AIM OF THE TASK>
Look through the material and copy each line holding "After".

'''

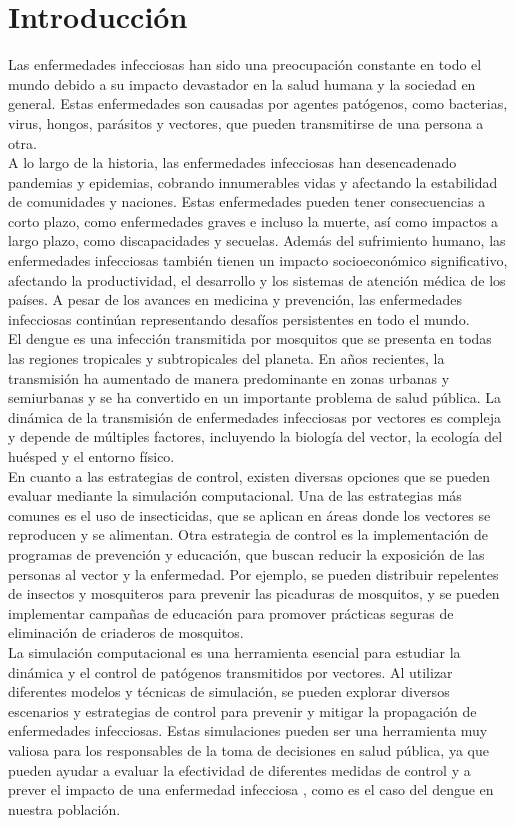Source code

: \chapter*{Introducción}\label{chapter:introduction}
Las enfermedades infecciosas han sido una preocupación constante en todo el mundo debido 
a su impacto devastador en la salud humana y la sociedad en general. Estas enfermedades 
son causadas por agentes patógenos, como bacterias, virus, hongos, parásitos y vectores, que pueden 
transmitirse de una persona a otra. \\
A lo largo de la historia, las enfermedades infecciosas 
han desencadenado pandemias y epidemias, cobrando innumerables vidas y afectando la estabilidad 
de comunidades y naciones. Estas enfermedades pueden tener consecuencias a corto plazo, como 
enfermedades graves e incluso la muerte, así como impactos a largo plazo, como discapacidades y 
secuelas. Además del sufrimiento humano, las enfermedades infecciosas también tienen un impacto 
socioeconómico significativo, afectando la productividad, el desarrollo y los sistemas de atención 
médica de los países. A pesar de los avances en medicina y prevención, las enfermedades infecciosas 
continúan representando desafíos persistentes en todo el mundo. \\
El dengue es una infección transmitida por mosquitos que se presenta en todas
las regiones tropicales y subtropicales del planeta. En años recientes, la transmisión
ha aumentado de manera predominante en zonas urbanas y semiurbanas y se ha convertido 
en un importante problema de salud pública. La dinámica de la transmisión
de enfermedades infecciosas por vectores es compleja y depende de múltiples factores, 
incluyendo la biología del vector, la ecología del huésped y el entorno físico. \\ 
En cuanto a las estrategias de control, existen diversas opciones que se pueden
evaluar mediante la simulación computacional. Una de las estrategias más comunes es
el uso de insecticidas, que se aplican en áreas donde los vectores se reproducen y se
alimentan. Otra estrategia de control es la implementación de programas de prevención y
educación, que buscan reducir la exposición de las personas al vector y la enfermedad.
Por ejemplo, se pueden distribuir repelentes de insectos y mosquiteros para prevenir
las picaduras de mosquitos, y se pueden implementar campañas de educación para
promover prácticas seguras de eliminación de criaderos de mosquitos. \autocite{Gubler1995}\\
La simulación computacional es una herramienta esencial para estudiar la dinámica y 
el control de patógenos transmitidos por vectores. Al utilizar diferentes modelos
y técnicas de simulación, se pueden explorar diversos escenarios y estrategias de
control para prevenir y mitigar la propagación de enfermedades infecciosas. Estas 
simulaciones pueden ser una herramienta muy valiosa para los responsables de la toma
de decisiones en salud pública, ya que pueden ayudar a evaluar la efectividad de 
diferentes medidas de control y a prever el impacto de una enfermedad infecciosa \autocite{Epstein2008}, como
es el caso del dengue en nuestra población. \\

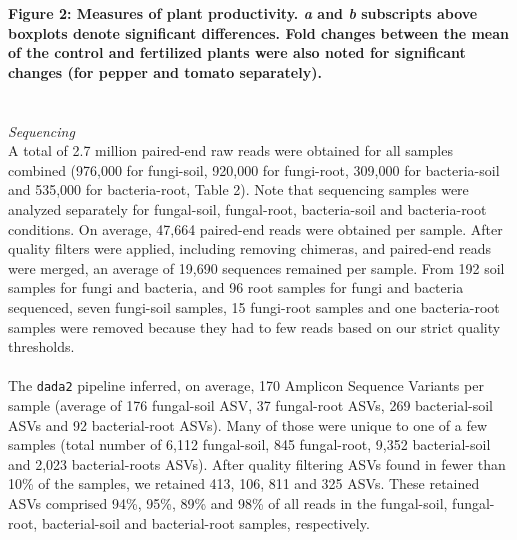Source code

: \documentclass[11pt,]{article}
\begin{document}
\textbf{Figure 2: Measures of plant productivity. \emph{a} and \emph{b}
subscripts above boxplots denote significant differences. Fold changes
between the mean of the control and fertilized plants were also noted
for significant changes (for pepper and tomato separately).}\\
\hspace*{0.333em}\\
\hspace*{0.333em}\\
\emph{Sequencing}\\
A total of 2.7 million paired-end raw reads were obtained for all
samples combined (976,000 for fungi-soil, 920,000 for fungi-root,
309,000 for bacteria-soil and 535,000 for bacteria-root, Table 2). Note
that sequencing samples were analyzed separately for fungal-soil,
fungal-root, bacteria-soil and bacteria-root conditions. On average,
47,664 paired-end reads were obtained per sample. After quality filters
were applied, including removing chimeras, and paired-end reads were
merged, an average of 19,690 sequences remained per sample. From 192
soil samples for fungi and bacteria, and 96 root samples for fungi and
bacteria sequenced, seven fungi-soil samples, 15 fungi-root samples and
one bacteria-root samples were removed because they had to few reads
based on our strict quality thresholds.\\
\hspace*{0.333em}\\
The \texttt{dada2} pipeline inferred, on average, 170 Amplicon Sequence
Variants per sample (average of 176 fungal-soil ASV, 37 fungal-root
ASVs, 269 bacterial-soil ASVs and 92 bacterial-root ASVs). Many of those
were unique to one of a few samples (total number of 6,112 fungal-soil,
845 fungal-root, 9,352 bacterial-soil and 2,023 bacterial-roots ASVs).
After quality filtering ASVs found in fewer than 10\% of the samples, we
retained 413, 106, 811 and 325 ASVs. These retained ASVs comprised 94\%,
95\%, 89\% and 98\% of all reads in the fungal-soil, fungal-root,
bacterial-soil and bacterial-root samples, respectively.\\
\hspace*{0.333em}\\
\hspace*{0.333em}
\end{document}
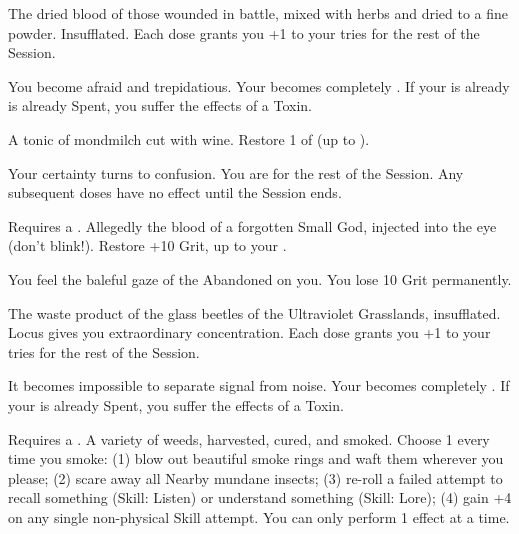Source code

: 
    The dried blood of those wounded in battle, mixed with herbs and dried to a fine powder.  Insufflated. Each dose grants you +1 to your \VIG tries for the rest of the Session.

     You become afraid and trepidatious. Your \PRE becomes completely . If your \PRE is already is already Spent, you suffer the effects of a  Toxin.


   A tonic of mondmilch cut with wine. Restore 1 \UD of \CLR (up to \MAX).

   Your certainty turns to confusion. You are  for the rest of the Session. Any subsequent doses have no effect until the Session ends.



  Requires a . Allegedly the blood of a forgotten Small God, injected into the eye (don't blink!). Restore +10 Grit, up to your \MAX.

   You feel the baleful gaze of the Abandoned on you. You lose 10 Grit permanently.




  The waste product of the glass beetles of the Ultraviolet Grasslands, insufflated.  Locus gives you extraordinary concentration.  Each dose grants you +1 to your \FOC tries for the rest of the Session.

    It becomes impossible to separate signal from noise.   Your \CLR becomes completely . If your \CLR is already Spent, you suffer the effects of a  Toxin.



  Requires a . A variety of weeds, harvested, cured, and smoked. Choose 1 every time you smoke: (1) blow out beautiful smoke rings and waft them wherever you please; (2) scare away all Nearby mundane insects; (3) re-roll a failed attempt to recall something (Skill: Listen) or understand something (Skill: Lore); (4) gain +4 on any single non-physical Skill \RO attempt.  You can only perform 1 effect at a time.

'''

SOLVED PROBLEM>
47,664 paired-end reads were obtained per sample. After quality filters
After quality filtering ASVs found in fewer than 10\% of the samples, we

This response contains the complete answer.